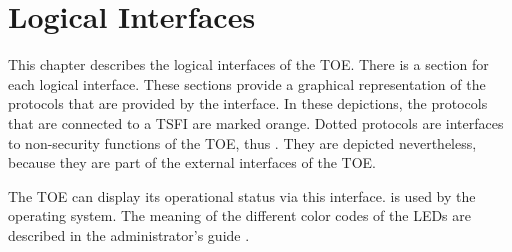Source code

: \chapter{Logical Interfaces}\hypertarget{tsfi.ls}{\label{tsfi.ls}}

This chapter describes the logical interfaces of the TOE. There is a section for
each logical interface. These sections provide a graphical representation of the
protocols that are provided by the interface. In these depictions, the protocols
that are connected to a TSFI are marked orange. Dotted protocols are interfaces
to non-security functions of the TOE, thus . They are depicted
nevertheless, because they are part of the external interfaces of the TOE.

\clearpage



\clearpage



\clearpage



The TOE can display its operational status via this interface. \lsled{} is used
by the operating system. The meaning of the different color codes of the LEDs
are described in the administrator's guide \autocite[Section~6]{agd_adm}.


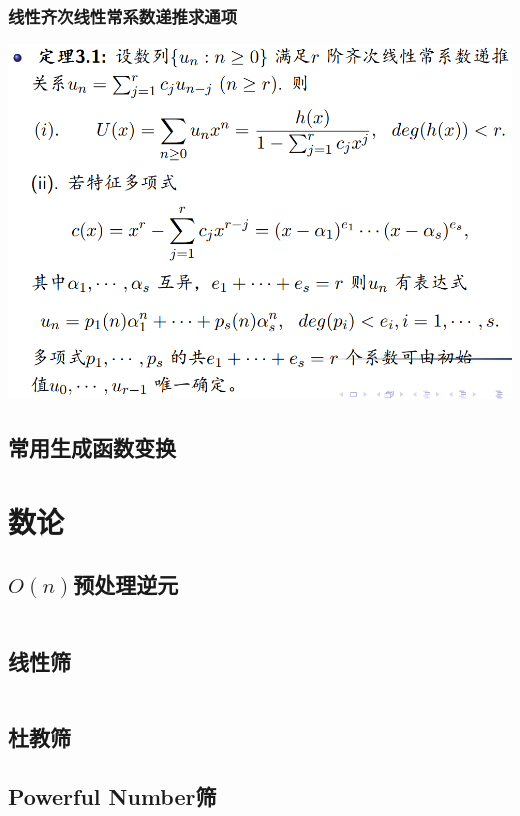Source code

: \documentclass[a4paper, twoside]{article}
\begin{document}
\begin{multicols}{2}
				\subsubsection{线性齐次线性常系数递推求通项}
					\includegraphics[scale = 0.265]{../src/math/线性齐次线性常系数递推.png}
			
			\subsection{常用生成函数变换}
				

		\newpage
		\section{数论}

			\subsection{$O(n)$预处理逆元}
				\inputminted{cpp}{../src/numbertheory/O(n)求逆元.cpp}

			\subsection{线性筛}
				\inputminted{cpp}{../src/numbertheory/扩展线性筛.cpp}

			\subsection{杜教筛}
				
			
			\subsection{Powerful Number筛}
				


\end{multicols}
\end{document}
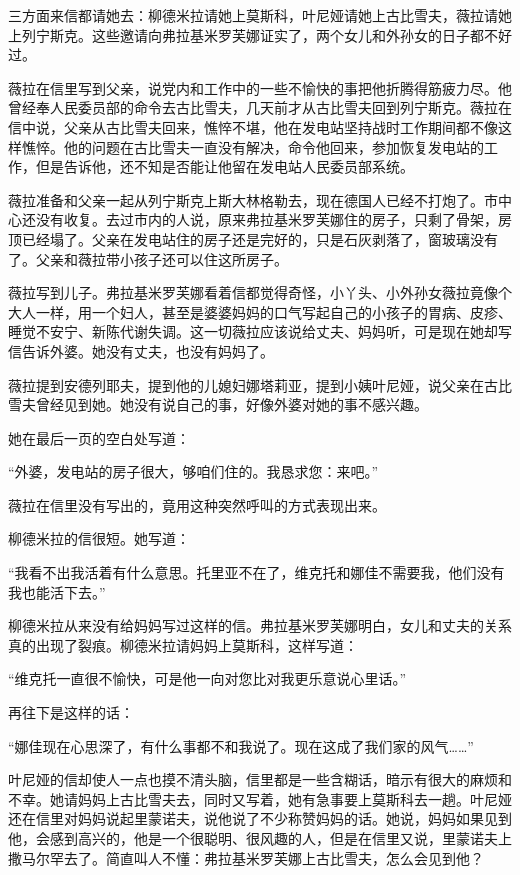 三方面来信都请她去：柳德米拉请她上莫斯科，叶尼娅请她上古比雪夫，薇拉请她上列宁斯克。这些邀请向弗拉基米罗芙娜证实了，两个女儿和外孙女的日子都不好过。

薇拉在信里写到父亲，说党内和工作中的一些不愉快的事把他折腾得筋疲力尽。他曾经奉人民委员部的命令去古比雪夫，几天前才从古比雪夫回到列宁斯克。薇拉在信中说，父亲从古比雪夫回来，憔悴不堪，他在发电站坚持战时工作期间都不像这样憔悴。他的问题在古比雪夫一直没有解决，命令他回来，参加恢复发电站的工作，但是告诉他，还不知是否能让他留在发电站人民委员部系统。

薇拉准备和父亲一起从列宁斯克上斯大林格勒去，现在德国人已经不打炮了。市中心还没有收复。去过市内的人说，原来弗拉基米罗芙娜住的房子，只剩了骨架，房顶已经塌了。父亲在发电站住的房子还是完好的，只是石灰剥落了，窗玻璃没有了。父亲和薇拉带小孩子还可以住这所房子。

薇拉写到儿子。弗拉基米罗芙娜看着信都觉得奇怪，小丫头、小外孙女薇拉竟像个大人一样，用一个妇人，甚至是婆婆妈妈的口气写起自己的小孩子的胃病、皮疹、睡觉不安宁、新陈代谢失调。这一切薇拉应该说给丈夫、妈妈听，可是现在她却写信告诉外婆。她没有丈夫，也没有妈妈了。

薇拉提到安德列耶夫，提到他的儿媳妇娜塔莉亚，提到小姨叶尼娅，说父亲在古比雪夫曾经见到她。她没有说自己的事，好像外婆对她的事不感兴趣。

她在最后一页的空白处写道：

“外婆，发电站的房子很大，够咱们住的。我恳求您：来吧。”

薇拉在信里没有写出的，竟用这种突然呼叫的方式表现出来。

柳德米拉的信很短。她写道：

“我看不出我活着有什么意思。托里亚不在了，维克托和娜佳不需要我，他们没有我也能活下去。”

柳德米拉从来没有给妈妈写过这样的信。弗拉基米罗芙娜明白，女儿和丈夫的关系真的出现了裂痕。柳德米拉请妈妈上莫斯科，这样写道：

“维克托一直很不愉快，可是他一向对您比对我更乐意说心里话。”

再往下是这样的话：

“娜佳现在心思深了，有什么事都不和我说了。现在这成了我们家的风气……”

叶尼娅的信却使人一点也摸不清头脑，信里都是一些含糊话，暗示有很大的麻烦和不幸。她请妈妈上古比雪夫去，同时又写着，她有急事要上莫斯科去一趟。叶尼娅还在信里对妈妈说起里蒙诺夫，说他说了不少称赞妈妈的话。她说，妈妈如果见到他，会感到高兴的，他是一个很聪明、很风趣的人，但是在信里又说，里蒙诺夫上撒马尔罕去了。简直叫人不懂：弗拉基米罗芙娜上古比雪夫，怎么会见到他？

================================

Task goal:
All lines above with the word "chapter" need to be reported.

Solution:
: \chapter{Logical Interfaces}\hypertarget{tsfi.ls}{\label{tsfi.ls}}
This chapter describes the logical interfaces of the TOE. There is a section for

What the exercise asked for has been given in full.